In the evening before I left the Ashram for the town to sleep, he would ask me what was available for cooking the next day. Then, arriving at daybreak the next morning, I would find everything ready -- vegetables peeled and cut, lentils soaked, spices ground, coconuts scraped. As soon as he saw me he would give detailed instructions as to what should be cooked and how. He would then sit in the hall awhile and return to the kitchen. He would taste the various dishes to see if they were cooked properly and go back to the hall. It was strange to see him so eager to cook and so unwilling to eat.
As a cook, Bhagavan was perfect. He would never put in too much or too little salt or spices. As long as we followed his instructions, everything would go well with our cooking. But the moment we acted on our own we would be in trouble. Even then, if we sought his help, he would taste our brew and tell us what to do to make the food fit for serving. Every little incident in our kitchen had a spiritual lesson for us. We thus learnt the art of implicit obedience while perfecting our culinary skills under Bhagavan's guidance.
On my way from the town to the Ashram and back, I had to walk in the dark along a jungle path skirting the hill and I would feel afraid. Bhagavan knew this and once said to me, "Why are you afraid, am I not with you"? Chinnaswami, Bhagavan's brother and the manager of the Ashram once asked me whether I was not afraid to travel alone in the dark. Bhagavan rebuked him saying, "Why are you surprised? Was she alone? Was I not with her all the time?"
Once Subbalakshmiamma and myself were going round the hill early in the morning chatting about our homes and relatives. We noticed a man following us at a distance. We had to pass through a stretch of forest, so we stopped to let him pass and go ahead. He too stopped. When we walked he also walked. We were quite alarmed and started praying, "Oh Lord! Oh Arunachala! Only you can save us"! The man said suddenly, "Yes, Arunachala is our only refuge. Keep your mind on him constantly. It is His light that fills all space". We wondered who he was. Was he sent by Bhagavan to remind us that it was not proper to talk of worldly matters when going round the hill? Or was it Arunachala Himself in human disguise? We looked back but there was nobody on the path. In so many ways Bhagavan made us feel that he was always with us, until the conviction grew and became part of our nature.
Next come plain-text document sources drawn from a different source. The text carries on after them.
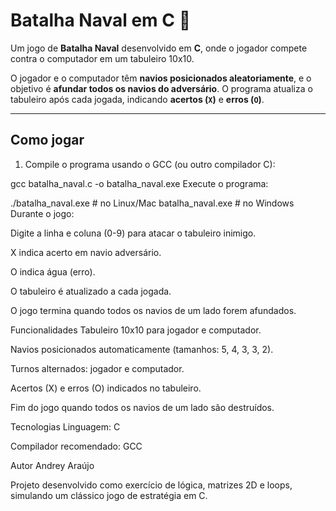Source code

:# Batalha Naval em C 🚢

Um jogo de **Batalha Naval** desenvolvido em **C**, onde o jogador compete contra o computador em um tabuleiro 10x10.

O jogador e o computador têm **navios posicionados aleatoriamente**, e o objetivo é **afundar todos os navios do adversário**. O programa atualiza o tabuleiro após cada jogada, indicando **acertos (`X`)** e **erros (`O`)**.

---

## Como jogar

1. Compile o programa usando o GCC (ou outro compilador C):


gcc batalha_naval.c -o batalha_naval.exe
Execute o programa:


./batalha_naval.exe   # no Linux/Mac
batalha_naval.exe     # no Windows
Durante o jogo:

Digite a linha e coluna (0-9) para atacar o tabuleiro inimigo.

X indica acerto em navio adversário.

O indica água (erro).

O tabuleiro é atualizado a cada jogada.

O jogo termina quando todos os navios de um lado forem afundados.

Funcionalidades
Tabuleiro 10x10 para jogador e computador.

Navios posicionados automaticamente (tamanhos: 5, 4, 3, 3, 2).

Turnos alternados: jogador e computador.

Acertos (X) e erros (O) indicados no tabuleiro.

Fim do jogo quando todos os navios de um lado são destruídos.

Tecnologias
Linguagem: C

Compilador recomendado: GCC

Autor
Andrey Araújo

Projeto desenvolvido como exercício de lógica, matrizes 2D e loops, simulando um clássico jogo de estratégia em C.













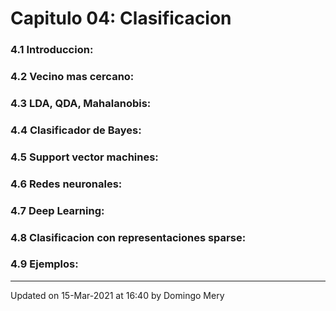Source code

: 
# Capitulo 04: Clasificacion
### 4.1 Introduccion:
### 4.2 Vecino mas cercano:
### 4.3 LDA, QDA, Mahalanobis:
### 4.4 Clasificador de Bayes:
### 4.5 Support vector machines:
### 4.6 Redes neuronales:
### 4.7 Deep Learning:
### 4.8 Clasificacion con representaciones sparse:
### 4.9 Ejemplos:
---


Updated on 15-Mar-2021 at 16:40 by Domingo Mery
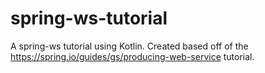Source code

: # spring-ws-tutorial
A spring-ws tutorial using Kotlin. Created based off of the https://spring.io/guides/gs/producing-web-service tutorial. 
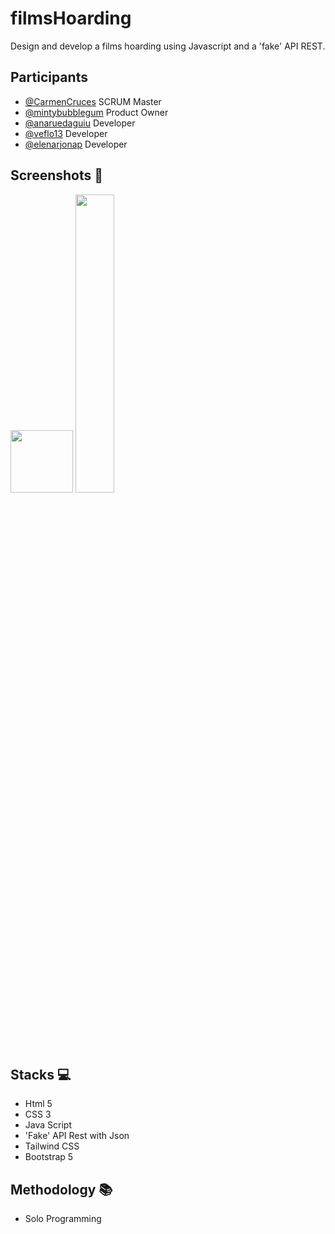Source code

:# filmsHoarding
Design and develop a films hoarding using Javascript and a 'fake' API REST.

## Participants

- [@CarmenCruces](https://github.com/CarmenCruces) SCRUM Master
- [@mintybubblegum](https://github.com/mintybubblegum) Product Owner
- [@anaruedaguiu](https://github.com/anaruedaguiu) Developer
- [@veflo13](https://github.com/veflo13) Developer
- [@elenarjonap](https://github.com/elenarjonap) Developer

## Screenshots 📸

<img src="/img/desktop/figma-mobile-game.PNG" width="100">
<img src="/img/desktop/figma-desktop-gameover.PNG" width="35%">

## Stacks 💻

- Html 5
- CSS 3
- Java Script
- 'Fake' API Rest with Json
- Tailwind CSS
- Bootstrap 5

## Methodology 📚

- Solo Programming

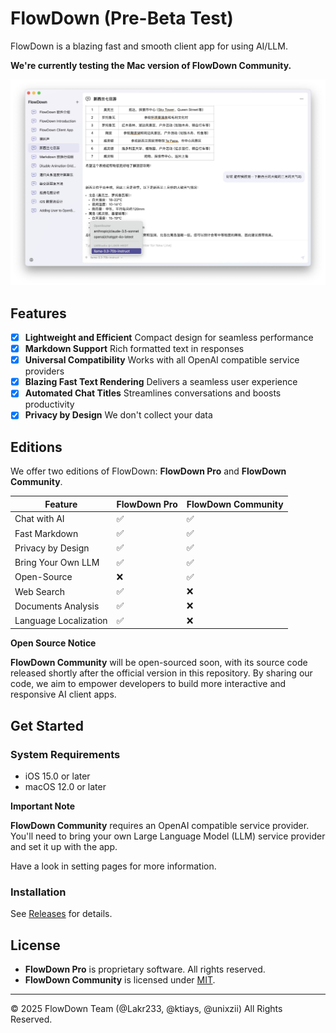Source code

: # FlowDown (Pre-Beta Test)

FlowDown is a blazing fast and smooth client app for using AI/LLM.

**We're currently testing the Mac version of FlowDown Community.**

![Preview](./Resources/SCR-20250115-lvgw.jpeg)

## Features

- [x] **Lightweight and Efficient** Compact design for seamless performance
- [x] **Markdown Support** Rich formatted text in responses
- [x] **Universal Compatibility** Works with all OpenAI compatible service providers
- [x] **Blazing Fast Text Rendering** Delivers a seamless user experience
- [x] **Automated Chat Titles** Streamlines conversations and boosts productivity
- [x] **Privacy by Design** We don't collect your data

## Editions

We offer two editions of FlowDown: **FlowDown Pro** and **FlowDown Community**.

| **Feature** | **FlowDown Pro** | **FlowDown Community** |
| --- | --- | --- |
| Chat with AI | ✅ | ✅ |
| Fast Markdown | ✅ | ✅ |
| Privacy by Design | ✅ | ✅ |
| Bring Your Own LLM | ✅ | ✅ |
| Open-Source | ❌ | ✅ |
| Web Search | ✅ | ❌ |
| Documents Analysis | ✅ | ❌ |
| Language Localization | ✅ | ❌ |

**Open Source Notice**

**FlowDown Community** will be open-sourced soon, with its source code released shortly after the official version in this repository. By sharing our code, we aim to empower developers to build more interactive and responsive AI client apps.

## Get Started

### System Requirements

- iOS 15.0 or later
- macOS 12.0 or later

**Important Note**

**FlowDown Community** requires an OpenAI compatible service provider. You'll need to bring your own Large Language Model (LLM) service provider and set it up with the app.

Have a look in setting pages for more information.  

### Installation

See [Releases](https://github.com/Lakr233/FlowDown-Beta/releases) for details.

## License

- **FlowDown Pro** is proprietary software. All rights reserved.
- **FlowDown Community** is licensed under [MIT](./LICENSE).

---

© 2025 FlowDown Team (@Lakr233, @ktiays, @unixzii) All Rights Reserved.
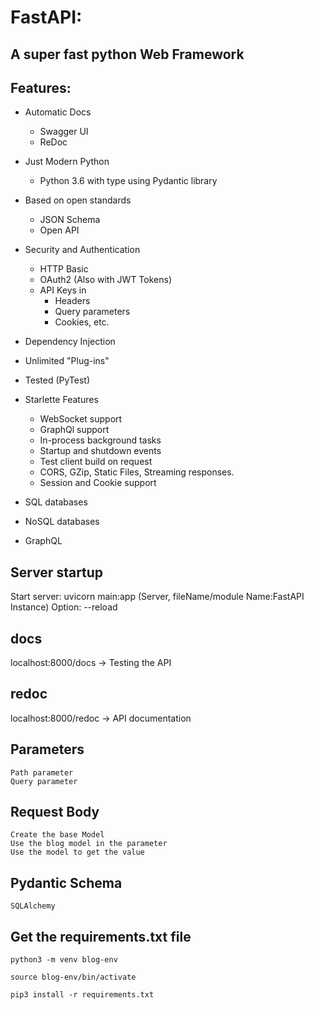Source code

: # FastAPI:
## A super fast python Web Framework

## Features:

* Automatic Docs
	- Swagger UI
	- ReDoc

* Just Modern Python
	- Python 3.6 with type using Pydantic library

* Based on open standards
	- JSON Schema
	- Open API

* Security and Authentication 
	- HTTP Basic
	- OAuth2 (Also with JWT Tokens)
	- API Keys in 
		- Headers 
		- Query parameters
		- Cookies, etc.

* Dependency Injection 

* Unlimited "Plug-ins"

* Tested (PyTest)

* Starlette Features
	- WebSocket support 
	- GraphQl support
	- In-process background tasks
	- Startup and shutdown events
	- Test client build on request
	- CORS, GZip, Static Files, Streaming responses.
	- Session and Cookie support

* SQL databases

* NoSQL databases

* GraphQL


## Server startup 
Start server: uvicorn main:app (Server, fileName/module Name:FastAPI Instance)
	Option: --reload

## docs
localhost:8000/docs
	-> Testing the API

## redoc
localhost:8000/redoc
	-> API documentation

## Parameters
	Path parameter
	Query parameter

## Request Body
	Create the base Model
	Use the blog model in the parameter 
	Use the model to get the value

## Pydantic Schema
	SQLAlchemy

## Get the requirements.txt file
	python3 -m venv blog-env

	source blog-env/bin/activate

	pip3 install -r requirements.txt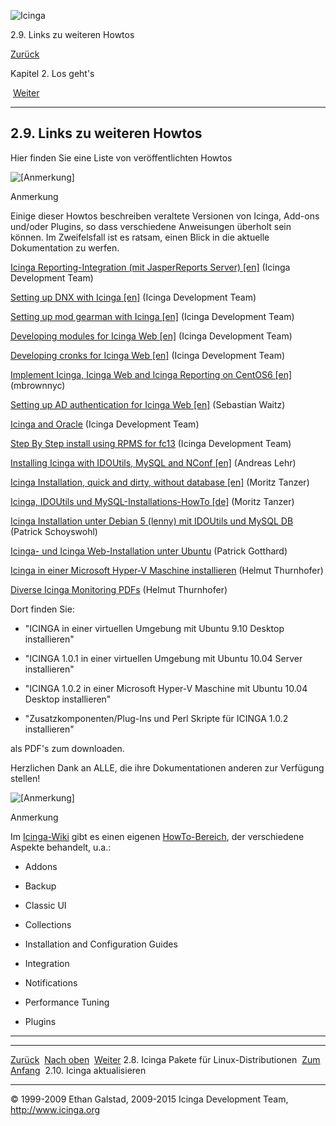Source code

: ![Icinga](../images/logofullsize.png "Icinga")

2.9. Links zu weiteren Howtos

[Zurück](icinga_packages.md) 

Kapitel 2. Los geht's

 [Weiter](upgrading.md)

* * * * *

2.9. Links zu weiteren Howtos
-----------------------------

Hier finden Sie eine Liste von veröffentlichten Howtos

![[Anmerkung]](../images/note.png)

Anmerkung

Einige dieser Howtos beschreiben veraltete Versionen von Icinga, Add-ons
und/oder Plugins, so dass verschiedene Anweisungen überholt sein können.
Im Zweifelsfall ist es ratsam, einen Blick in die aktuelle Dokumentation
zu werfen.

[Icinga Reporting-Integration (mit JasperReports Server)
[en]](https://wiki.icinga.org/display/howtos/Icinga+Web+Reporting+Integration)
(Icinga Development Team)

[Setting up DNX with Icinga
[en]](https://wiki.icinga.org/display/howtos/Setting+up+DNX+with+Icinga)
(Icinga Development Team)

[Setting up mod gearman with Icinga
[en]](https://wiki.icinga.org/display/howtos/Setting+up+mod+gearman+with+Icinga)
(Icinga Development Team)

[Developing modules for Icinga Web
[en]](https://wiki.icinga.org/display/Dev/Developing+modules+for+Icinga-Web)
(Icinga Development Team)

[Developing cronks for Icinga Web
[en]](https://wiki.icinga.org/display/Dev/Developing+cronks+for+Icinga-Web)
(Icinga Development Team)

[Implement Icinga, Icinga Web and Icinga Reporting on CentOS6
[en]](http://mbrownnyc.wordpress.com/technology-solutions/reliability-monitoring-solution/implement-icinga-on-centos6-with-selinux/)
(mbrownnyc)

[Setting up AD authentication for Icinga Web
[en]](https://wiki.icinga.org/display/howtos/Beginner+-+Setting+up+active+directory+authenticationfor+icinga-web)
(Sebastian Waitz)

[Icinga and
Oracle](https://wiki.icinga.org/display/howtos/Icinga+and+Oracle+Part1+-+Installing+Oracle)
(Icinga Development Team)

[Step By Step install using RPMS for
fc13](https://wiki.icinga.org/display/howtos/Step+By+Step+install+using+RPMS+for+fc13)
(Icinga Development Team)

[Installing Icinga with IDOUtils, MySQL and NConf
[en]](http://andreas-lehr.com/blog/archives/232-Installing-Icinga-1.0-with-IDOUtils-and-NConf.md)
(Andreas Lehr)

[Icinga Installation, quick and dirty, without database
[en]](http://www.root-on-fire.com/2009/12/17/quick-dirty-icinga-1-0-installation/)
(Moritz Tanzer)

[Icinga, IDOUtils und MySQL-Installations-HowTo
[de]](http://www.root-on-fire.com/2010/02/16/howto-icinga-und-idoutils-mit-mysql-installieren/)
(Moritz Tanzer)

[Icinga Installation unter Debian 5 (lenny) mit IDOUtils und MySQL
DB](http://www.sysadminslife.com/linux/icinga-open-source-monitoring-installation-unter-debian-5-lenny-mit-idoutils-und-mysql-datenbank/)
(Patrick Schoyswohl)

[Icinga- und Icinga Web-Installation unter
Ubuntu](http://www.techspread.de/6413/icinga-mit-neuem-webinterface-unter-ubuntu-installieren)
(Patrick Gotthard)

[Icinga in einer Microsoft Hyper-V Maschine
installieren](http://www.thurnhofer.net/index.php?option=com_content&view=article&id=113:icinga-102-in-einer-microsoft-hyper-v-maschine-installieren&catid=36:blog&Itemid=41)
(Helmut Thurnhofer)

[Diverse Icinga Monitoring
PDFs](http://www.thurnhofer.net/index.php?option=com_content&view=article&id=84&Itemid=68)
(Helmut Thurnhofer)

Dort finden Sie:

-   "ICINGA in einer virtuellen Umgebung mit Ubuntu 9.10 Desktop
    installieren"

-   "ICINGA 1.0.1 in einer virtuellen Umgebung mit Ubuntu 10.04 Server
    installieren"

-   "ICINGA 1.0.2 in einer Microsoft Hyper-V Maschine mit Ubuntu 10.04
    Desktop installieren"

-   "Zusatzkomponenten/Plug-Ins und Perl Skripte für ICINGA 1.0.2
    installieren"

als PDF's zum downloaden.

Herzlichen Dank an ALLE, die ihre Dokumentationen anderen zur Verfügung
stellen!

![[Anmerkung]](../images/note.png)

Anmerkung

Im [Icinga-Wiki](www.icinga.org) gibt es einen eigenen
[HowTo-Bereich](https://wiki.icinga.org/display/howtos/Home), der
verschiedene Aspekte behandelt, u.a.:

-   Addons

-   Backup

-   Classic UI

-   Collections

-   Installation and Configuration Guides

-   Integration

-   Notifications

-   Performance Tuning

-   Plugins

* * * * *

  ---------------------------------------------- -------------------------- -----------------------------
  [Zurück](icinga_packages.md)                 [Nach oben](ch02.md)      [Weiter](upgrading.md)
  2.8. Icinga Pakete für Linux-Distributionen    [Zum Anfang](index.md)    2.10. Icinga aktualisieren
  ---------------------------------------------- -------------------------- -----------------------------

© 1999-2009 Ethan Galstad, 2009-2015 Icinga Development Team,
http://www.icinga.org
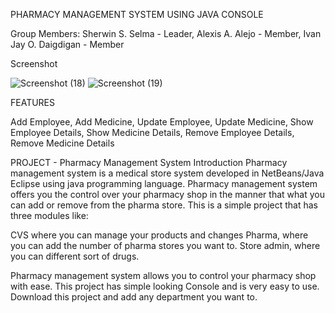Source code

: PHARMACY MANAGEMENT SYSTEM USING JAVA CONSOLE

Group Members:
Sherwin S. Selma - Leader,
Alexis A. Alejo - Member,
Ivan Jay O. Daigdigan - Member


Screenshot

![Screenshot (18)](https://user-images.githubusercontent.com/116985513/198858365-fc9e8062-664c-43c6-9ea9-bea524fada3b.png)
![Screenshot (19)](https://user-images.githubusercontent.com/116985513/198858367-88652a75-8d62-4638-9b6d-5b9a603ee033.png)

FEATURES

Add Employee,
Add Medicine,
Update Employee,
Update Medicine,
Show Employee Details,
Show Medicine Details,
Remove Employee Details,
Remove Medicine Details

PROJECT - Pharmacy Management System Introduction
Pharmacy management system is a medical store system developed in NetBeans/Java Eclipse using java programming language. Pharmacy management system offers you the control over your pharmacy shop in the manner that what you can add or remove from the pharma store. This is a simple project that has three modules like:


CVS where you can manage your products and changes
Pharma, where you can add the number of pharma stores you want to.
Store admin, where you can different sort of drugs.

Pharmacy management system allows you to control your pharmacy shop with ease. This project has simple looking Console and is very easy to use. Download this project and add any department you want to.




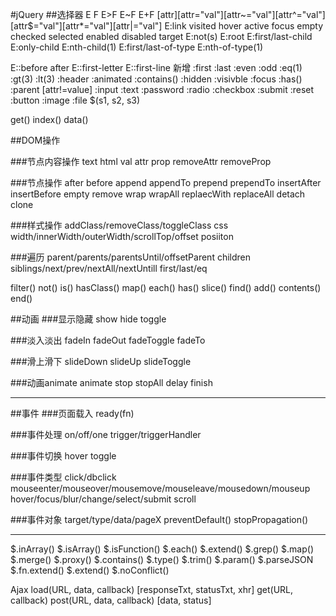 #jQuery
##选择器
E F  E>F  E~F  E+F
[attr][attr="val"][attr~="val"][attr^="val"][attr$="val"][attr*="val"][attr|="val"]
E:link visited hover active focus empty checked selected enabled disabled target
E:not(s)
E:root
E:first/last-child
E:only-child
E:nth-child(1)
E:first/last-of-type
E:nth-of-type(1)

E::before after
E::first-letter
E::first-line
新增
:first
:last
:even
:odd
:eq(1)
:gt(3)
:lt(3)
:header
:animated
:contains()
:hidden
:visivble
:focus
:has()
:parent
[attr!=value]
:input :text :password :radio :checkbox 
:submit :reset :button :image :file
$(s1, s2, s3)



get()
index()
data()


##DOM操作

###节点内容操作
text
html
val
attr
prop
removeAttr
removeProp

###节点操作
after
before
append
appendTo
prepend
prependTo
insertAfter
insertBefore
empty
remove
wrap
wrapAll
replaecWith
replaceAll
detach
clone

###样式操作
addClass/removeClass/toggleClass
css
width/innerWidth/outerWidth/scrollTop/offset
posiiton

###遍历
parent/parents/parentsUntil/offsetParent
children
siblings/next/prev/nextAll/nextUntill
first/last/eq


filter() not() is()
hasClass()
map() each()
has()
slice()
find()
add()
contents()
end()




##动画
###显示隐藏
show
hide
toggle

###淡入淡出
fadeIn
fadeOut
fadeToggle
fadeTo

###滑上滑下
slideDown
slideUp
slideToggle

###动画animate
animate
stop
stopAll
delay
finish

---

##事件
###页面载入
ready(fn)

###事件处理
on/off/one
trigger/triggerHandler

###事件切换
hover
toggle

###事件类型
click/dbclick
mouseenter/mouseover/mousemove/mouseleave/mousedown/mouseup
hover/focus/blur/change/select/submit
scroll

###事件对象
target/type/data/pageX
preventDefault()
stopPropagation()

---

$.inArray()
$.isArray()
$.isFunction()
$.each()
$.extend()
$.grep()
$.map()
$.merge()
$.proxy()
$.contains()
$.type()
$.trim()
$.param()
$.parseJSON
$.fn.extend()
$.extend()
$.noConflict()


Ajax
load(URL, data, callback)
[responseTxt, statusTxt, xhr]
get(URL, callback)
post(URL, data, callback)
[data, status]


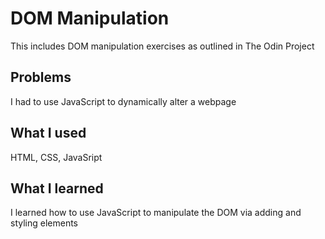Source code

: # DOM Manipulation
This includes DOM manipulation exercises as outlined in The Odin Project

## Problems
I had to use JavaScript to dynamically alter a webpage

## What I used
HTML, CSS, JavaSript

## What I learned
I learned how to use JavaScript to manipulate the DOM via adding and styling elements
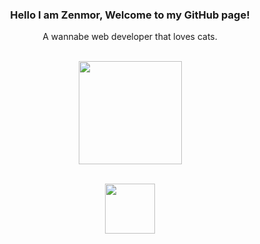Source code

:<h3 align="center">
Hello I am Zenmor, Welcome to my GitHub page!
</h3>

<p align="center">
A wannabe web developer that loves cats.

<p align="center">
	<br>
	<img src="https://github-readme-stats.vercel.app/api?username=zenmor&show_icons=true&theme=nord" height="165px">
</p>

<p align="center">
	<br>
	<img src="https://github-readme-stats.vercel.app/api/top-langs/?username=zenmor&layout=compact&theme=nord" height="80px">
</p>
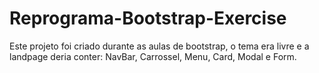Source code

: # Reprograma-Bootstrap-Exercise

Este projeto foi criado durante as aulas de bootstrap, o tema era livre e a landpage deria conter: NavBar, Carrossel, Menu, Card, Modal e Form.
Those were the days when we lived on the threshold of a new world -- a world of ecstasy and joy. We were not conscious of what we were eating, of what we were doing. Time just rolled on noiselessly, unfelt and unperceived. The heaviest task seemed a trifle. We knew no fatigue. Commenting on our early completion of work in the kitchen on one occasion, Bhagavan pointed out, "The greatest spirit, Arunachala is here, towering over you. It is He who works not you".
Bhagavan's SayingsA traveller in a cart has fallen asleep. The bullocks move, stand still or are unyoked during the journey. He does not know these events but finds himself in a different place after he wakes up. He has been blissfully ignorant of the occurrences on the way, but the journey has been finished. Similarly with the Self of a person. The ever-wakeful Self is compared to the traveller asleep in the cart. The waking state is the moving of the bulls; samadhi is their standing still (because samadhi means jagrat-sushupti, that is to say, the person is aware but not concerned in the action; the bulls are yoked but do not move); sleep is the unyoking of the bulls for there is complete stopping of activity corresponding to the relief of the bulls from the yoke.
Referred Resources: Who am I?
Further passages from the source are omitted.